**Task directions**
Retype the entries below word for word, leaving out every picture.

(Records excerpted from a collection)
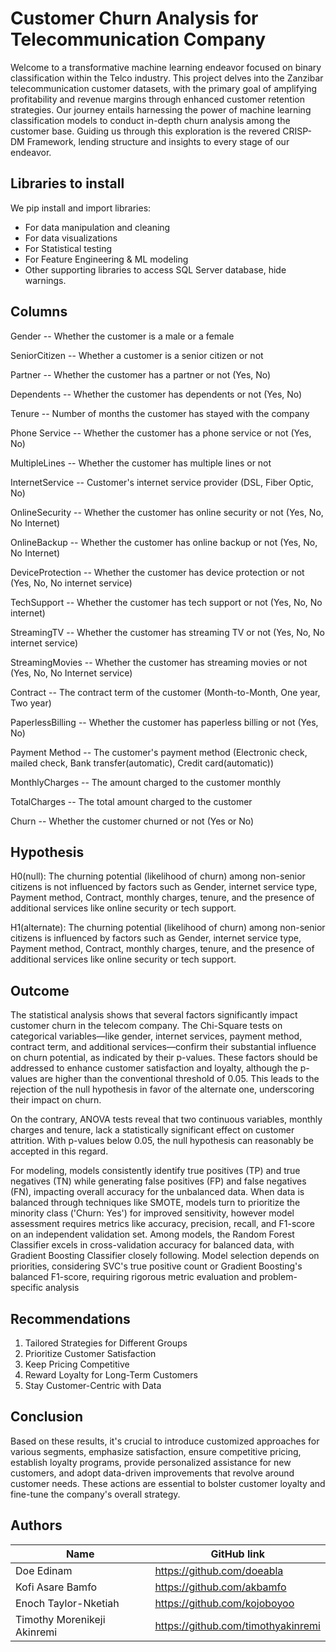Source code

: # Customer Churn Analysis for Telecommunication Company
Welcome to a transformative machine learning endeavor focused on binary classification within the Telco industry. This project delves into the Zanzibar telecommunication customer datasets, with the primary goal of amplifying profitability and revenue margins through enhanced customer retention strategies. Our journey entails harnessing the power of machine learning classification models to conduct in-depth churn analysis among the customer base. Guiding us through this exploration is the revered CRISP-DM Framework, lending structure and insights to every stage of our endeavor.

## Libraries to install 
We pip install and import libraries:
* For data manipulation and cleaning
* For data visualizations
* For Statistical testing
* For Feature Engineering & ML modeling
* Other supporting libraries to access SQL Server database, hide warnings.
  
## Columns

Gender -- Whether the customer is a male or a female

SeniorCitizen -- Whether a customer is a senior citizen or not

Partner -- Whether the customer has a partner or not (Yes, No)

Dependents -- Whether the customer has dependents or not (Yes, No)

Tenure -- Number of months the customer has stayed with the company

Phone Service -- Whether the customer has a phone service or not (Yes, No)

MultipleLines -- Whether the customer has multiple lines or not

InternetService -- Customer's internet service provider (DSL, Fiber Optic, No)

OnlineSecurity -- Whether the customer has online security or not (Yes, No, No Internet)

OnlineBackup -- Whether the customer has online backup or not (Yes, No, No Internet)

DeviceProtection -- Whether the customer has device protection or not (Yes, No, No internet service)

TechSupport -- Whether the customer has tech support or not (Yes, No, No internet)

StreamingTV -- Whether the customer has streaming TV or not (Yes, No, No internet service)

StreamingMovies -- Whether the customer has streaming movies or not (Yes, No, No Internet service)

Contract -- The contract term of the customer (Month-to-Month, One year, Two year)

PaperlessBilling -- Whether the customer has paperless billing or not (Yes, No)

Payment Method -- The customer's payment method (Electronic check, mailed check, Bank transfer(automatic), Credit card(automatic))

MonthlyCharges -- The amount charged to the customer monthly

TotalCharges -- The total amount charged to the customer

Churn -- Whether the customer churned or not (Yes or No)

## Hypothesis
H0(null):
The churning potential (likelihood of churn) among non-senior citizens is not influenced by factors such as Gender, internet service type, Payment method, Contract, monthly charges, tenure, and the presence of additional services like online security or tech support.

H1(alternate):
The churning potential (likelihood of churn) among non-senior citizens is influenced by factors such as Gender, internet service type, Payment method, Contract, monthly charges, tenure, and the presence of additional services like online security or tech support.

## Outcome
The statistical analysis shows that several factors significantly impact customer churn in the telecom company. The Chi-Square tests on categorical variables—like gender, internet services, payment method, contract term, and additional services—confirm their substantial influence on churn potential, as indicated by their p-values. These factors should be addressed to enhance customer satisfaction and loyalty, although the p-values are higher than the conventional threshold of 0.05. This leads to the rejection of the null hypothesis in favor of the alternate one, underscoring their impact on churn.

On the contrary, ANOVA tests reveal that two continuous variables, monthly charges and tenure, lack a statistically significant effect on customer attrition. With p-values below 0.05, the null hypothesis can reasonably be accepted in this regard. 

For modeling, models consistently identify true positives (TP) and true negatives (TN) while generating false positives (FP) and false negatives (FN), impacting overall accuracy for the unbalanced data. When data is balanced through techniques like SMOTE, models turn to prioritize the minority class ('Churn: Yes') for improved sensitivity, however model assessment requires metrics like accuracy, precision, recall, and F1-score on an independent validation set. Among models, the Random Forest Classifier excels in cross-validation accuracy for balanced data, with Gradient Boosting Classifier closely following. Model selection depends on priorities, considering SVC's true positive count or Gradient Boosting's balanced F1-score, requiring rigorous metric evaluation and problem-specific analysis

## Recommendations
1. Tailored Strategies for Different Groups
2. Prioritize Customer Satisfaction
3. Keep Pricing Competitive
4. Reward Loyalty for Long-Term Customers
5. Stay Customer-Centric with Data
   
## Conclusion
Based on these results, it's crucial to introduce customized approaches for various segments, emphasize satisfaction, ensure competitive pricing, establish loyalty programs, provide personalized assistance for new customers, and adopt data-driven improvements that revolve around customer needs. These actions are essential to bolster customer loyalty and fine-tune the company's overall strategy.

## Authors
| Name | GitHub link |
| ---- | ---- |
| Doe Edinam                   | https://github.com/doeabla         |
| Kofi Asare Bamfo             | https://github.com/akbamfo         |
| Enoch Taylor-Nketiah         | https://github.com/kojoboyoo       |
| Timothy Morenikeji Akinremi  | https://github.com/timothyakinremi |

**Your response**
Source code

: # Customer Churn Analysis for Telecommunication Company
Welcome to a transformative machine learning endeavor focused on binary classification within the Telco industry. This project delves into the Zanzibar telecommunication customer datasets, with the primary goal of amplifying profitability and revenue margins through enhanced customer retention strategies. Our journey entails harnessing the power of machine learning classification models to conduct in-depth churn analysis among the customer base. Guiding us through this exploration is the revered CRISP-DM Framework, lending structure and insights to every stage of our endeavor.

## Libraries to install 
We pip install and import libraries:
* For data manipulation and cleaning
* For data visualizations
* For Statistical testing
* For Feature Engineering & ML modeling
* Other supporting libraries to access SQL Server database, hide warnings.
  
## Columns

Gender -- Whether the customer is a male or a female

SeniorCitizen -- Whether a customer is a senior citizen or not

Partner -- Whether the customer has a partner or not (Yes, No)

Dependents -- Whether the customer has dependents or not (Yes, No)

Tenure -- Number of months the customer has stayed with the company

Phone Service -- Whether the customer has a phone service or not (Yes, No)

MultipleLines -- Whether the customer has multiple lines or not

InternetService -- Customer's internet service provider (DSL, Fiber Optic, No)

OnlineSecurity -- Whether the customer has online security or not (Yes, No, No Internet)

OnlineBackup -- Whether the customer has online backup or not (Yes, No, No Internet)

DeviceProtection -- Whether the customer has device protection or not (Yes, No, No internet service)

TechSupport -- Whether the customer has tech support or not (Yes, No, No internet)

StreamingTV -- Whether the customer has streaming TV or not (Yes, No, No internet service)

StreamingMovies -- Whether the customer has streaming movies or not (Yes, No, No Internet service)

Contract -- The contract term of the customer (Month-to-Month, One year, Two year)

PaperlessBilling -- Whether the customer has paperless billing or not (Yes, No)

Payment Method -- The customer's payment method (Electronic check, mailed check, Bank transfer(automatic), Credit card(automatic))

MonthlyCharges -- The amount charged to the customer monthly

TotalCharges -- The total amount charged to the customer

Churn -- Whether the customer churned or not (Yes or No)

## Hypothesis
H0(null):
The churning potential (likelihood of churn) among non-senior citizens is not influenced by factors such as Gender, internet service type, Payment method, Contract, monthly charges, tenure, and the presence of additional services like online security or tech support.

H1(alternate):
The churning potential (likelihood of churn) among non-senior citizens is influenced by factors such as Gender, internet service type, Payment method, Contract, monthly charges, tenure, and the presence of additional services like online security or tech support.

## Outcome
The statistical analysis shows that several factors significantly impact customer churn in the telecom company. The Chi-Square tests on categorical variables—like gender, internet services, payment method, contract term, and additional services—confirm their substantial influence on churn potential, as indicated by their p-values. These factors should be addressed to enhance customer satisfaction and loyalty, although the p-values are higher than the conventional threshold of 0.05. This leads to the rejection of the null hypothesis in favor of the alternate one, underscoring their impact on churn.

On the contrary, ANOVA tests reveal that two continuous variables, monthly charges and tenure, lack a statistically significant effect on customer attrition. With p-values below 0.05, the null hypothesis can reasonably be accepted in this regard. 

For modeling, models consistently identify true positives (TP) and true negatives (TN) while generating false positives (FP) and false negatives (FN), impacting overall accuracy for the unbalanced data. When data is balanced through techniques like SMOTE, models turn to prioritize the minority class ('Churn: Yes') for improved sensitivity, however model assessment requires metrics like accuracy, precision, recall, and F1-score on an independent validation set. Among models, the Random Forest Classifier excels in cross-validation accuracy for balanced data, with Gradient Boosting Classifier closely following. Model selection depends on priorities, considering SVC's true positive count or Gradient Boosting's balanced F1-score, requiring rigorous metric evaluation and problem-specific analysis

## Recommendations
1. Tailored Strategies for Different Groups
2. Prioritize Customer Satisfaction
3. Keep Pricing Competitive
4. Reward Loyalty for Long-Term Customers
5. Stay Customer-Centric with Data
   
## Conclusion
Based on these results, it's crucial to introduce customized approaches for various segments, emphasize satisfaction, ensure competitive pricing, establish loyalty programs, provide personalized assistance for new customers, and adopt data-driven improvements that revolve around customer needs. These actions are essential to bolster customer loyalty and fine-tune the company's overall strategy.

## Authors
| Name | GitHub link |
| ---- | ---- |
| Doe Edinam                   | https://github.com/doeabla         |
| Kofi Asare Bamfo             | https://github.com/akbamfo         |
| Enoch Taylor-Nketiah         | https://github.com/kojoboyoo       |
| Timothy Morenikeji Akinremi  | https://github.com/timothyakinremi |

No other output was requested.